Il caso, sollevato da Striscia la Notizia, rischia di diventare il solito pasticcio alla siciliana: la commissione, formata da cinque membri, è presieduta dall’architetto francese Marc Mimram, che guarda caso ha collaborato a vari progetti con Leclercq Associès, uno dei tre studi che fa parte del raggruppamento d’imprese (con la Tekné S.P.A. di Milano in qualità di mandataria) che si è, per l’appunto, aggiudicato il bando. Mimram e Francois Leclercq hanno ricevuto – insieme – anche la Legione d’Onore francese. Strano che nessuno, prima della trasmissione di Canale 5, abbia segnalato l’anomalia. Dopo la sospensione del calendario di gara da parte del Rup (responsabile unico del procedimento) Antonio Leone, la Regione ha provato a metterci una pezza: “Stiamo esaminando il caso – spiega il dirigente generale del dipartimento regionale Tecnico, Salvatore Lizzio – e abbiamo chiesto un parere all’Ufficio legale della Regione e all’Avvocatura dello Stato. A breve, comunque, verrà presa una decisione sulle modalità con cui far ripartire la procedura e riprendere l’iter per la realizzazione dell’opera”.

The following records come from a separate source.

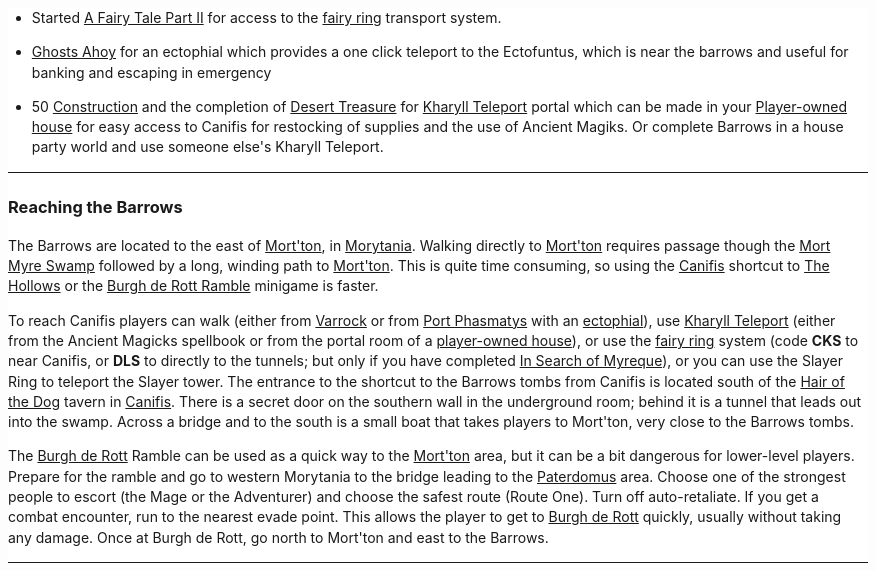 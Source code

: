 *   Started [A Fairy Tale Part II](https://runescape.wiki/w/A_Fairy_Tale_Part_II "A Fairy Tale Part II") for access to the [fairy ring](https://runescape.wiki/w/Fairy_ring "Fairy ring") transport system.

*   [Ghosts Ahoy](https://runescape.wiki/w/Ghosts_Ahoy "Ghosts Ahoy") for an ectophial which provides a one click teleport to the Ectofuntus, which is near the barrows and useful for banking and escaping in emergency

*   50 [Construction](https://runescape.wiki/w/Construction "Construction") and the completion of [Desert Treasure](https://runescape.wiki/w/Desert_Treasure "Desert Treasure") for [Kharyll Teleport](https://runescape.wiki/w/Kharyll_Teleport "Kharyll Teleport") portal which can be made in your [Player-owned house](https://runescape.wiki/w/Player-owned_house "Player-owned house") for easy access to Canifis for restocking of supplies and the use of Ancient Magiks. Or complete Barrows in a house party world and use someone else's Kharyll Teleport.

***

### Reaching the Barrows

The Barrows are located to the east of [Mort'ton](https://runescape.wiki/w/Mort%27ton "Mort'ton"), in [Morytania](https://runescape.wiki/w/Morytania "Morytania"). Walking directly to [Mort'ton](https://runescape.wiki/w/Mort%27ton "Mort'ton") requires passage though the [Mort Myre Swamp](https://runescape.wiki/w/Mort_Myre_Swamp "Mort Myre Swamp") followed by a long, winding path to [Mort'ton](https://runescape.wiki/w/Mort%27ton "Mort'ton"). This is quite time consuming, so using the [Canifis](https://runescape.wiki/w/Canifis "Canifis") shortcut to [The Hollows](https://runescape.wiki/w/The_Hollows "The Hollows") or the [Burgh de Rott Ramble](https://runescape.wiki/w/Burgh_de_Rott_Ramble "Burgh de Rott Ramble") minigame is faster.

To reach Canifis players can walk (either from [Varrock](https://runescape.wiki/w/Varrock "Varrock") or from [Port Phasmatys](https://runescape.wiki/w/Port_Phasmatys "Port Phasmatys") with an [ectophial](https://runescape.wiki/w/Ectophial "Ectophial")), use [Kharyll Teleport](https://runescape.wiki/w/Kharyll_Teleport "Kharyll Teleport") (either from the Ancient Magicks spellbook or from the portal room of a [player-owned house](https://runescape.wiki/w/Player-owned_house "Player-owned house")), or use the [fairy ring](https://runescape.wiki/w/Fairy_ring "Fairy ring") system (code **CKS** to near Canifis, or **DLS** to directly to the tunnels; but only if you have completed [In Search of Myreque](https://runescape.wiki/w/In_Search_of_Myreque "In Search of Myreque")), or you can use the Slayer Ring to teleport the Slayer tower. The entrance to the shortcut to the Barrows tombs from Canifis is located south of the [Hair of the Dog](https://runescape.wiki/w/Hair_of_the_Dog "Hair of the Dog") tavern in [Canifis](https://runescape.wiki/w/Canifis "Canifis"). There is a secret door on the southern wall in the underground room; behind it is a tunnel that leads out into the swamp. Across a bridge and to the south is a small boat that takes players to Mort'ton, very close to the Barrows tombs.

The [Burgh de Rott](https://runescape.wiki/w/Burgh_de_Rott "Burgh de Rott") Ramble can be used as a quick way to the [Mort'ton](https://runescape.wiki/w/Mort%27ton "Mort'ton") area, but it can be a bit dangerous for lower-level players. Prepare for the ramble and go to western Morytania to the bridge leading to the [Paterdomus](https://runescape.wiki/w/Paterdomus "Paterdomus") area. Choose one of the strongest people to escort (the Mage or the Adventurer) and choose the safest route (Route One). Turn off auto-retaliate. If you get a combat encounter, run to the nearest evade point. This allows the player to get to [Burgh de Rott](https://runescape.wiki/w/Burgh_de_Rott "Burgh de Rott") quickly, usually without taking any damage. Once at Burgh de Rott, go north to Mort'ton and east to the Barrows.

***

Sulla questione, d’emblée, sono intervenuti i partiti d’opposizione con un paio di interrogazioni. I Cinque Stelle hanno chiesto al governo regionale “di chiarire se ci sono situazioni di incompatibilità, se è stata fatta una opportuna valutazione tra costi e benefici; se sono state rispettate le aree di intervento previste dal bando e se la procedura relativa all’iter di selezione è stata fatta in maniera trasparente, procedendo, come previsto dalla normative vigenti, allo svolgimento delle sedute con modalità pubblica o con modalità telematica pubblica”. Inoltre, rimarca il deputato Nuccio Di Paola, “noi non abbiamo mai smesso di scavare, mediante una serie di accessi agli atti, su un progetto di cui non si conoscono i reali benefici, visto che non sappiamo quale sia il patrimonio immobiliare delle Regione e quale il costo degli affitti per gli uffici”. Anche il Partito Democratico aveva chiesto la sospensione in autotutela della procedura di aggiudicazione del concorso “per scongiurare eventuali illegittimità”. Per una volta è stato accontentato.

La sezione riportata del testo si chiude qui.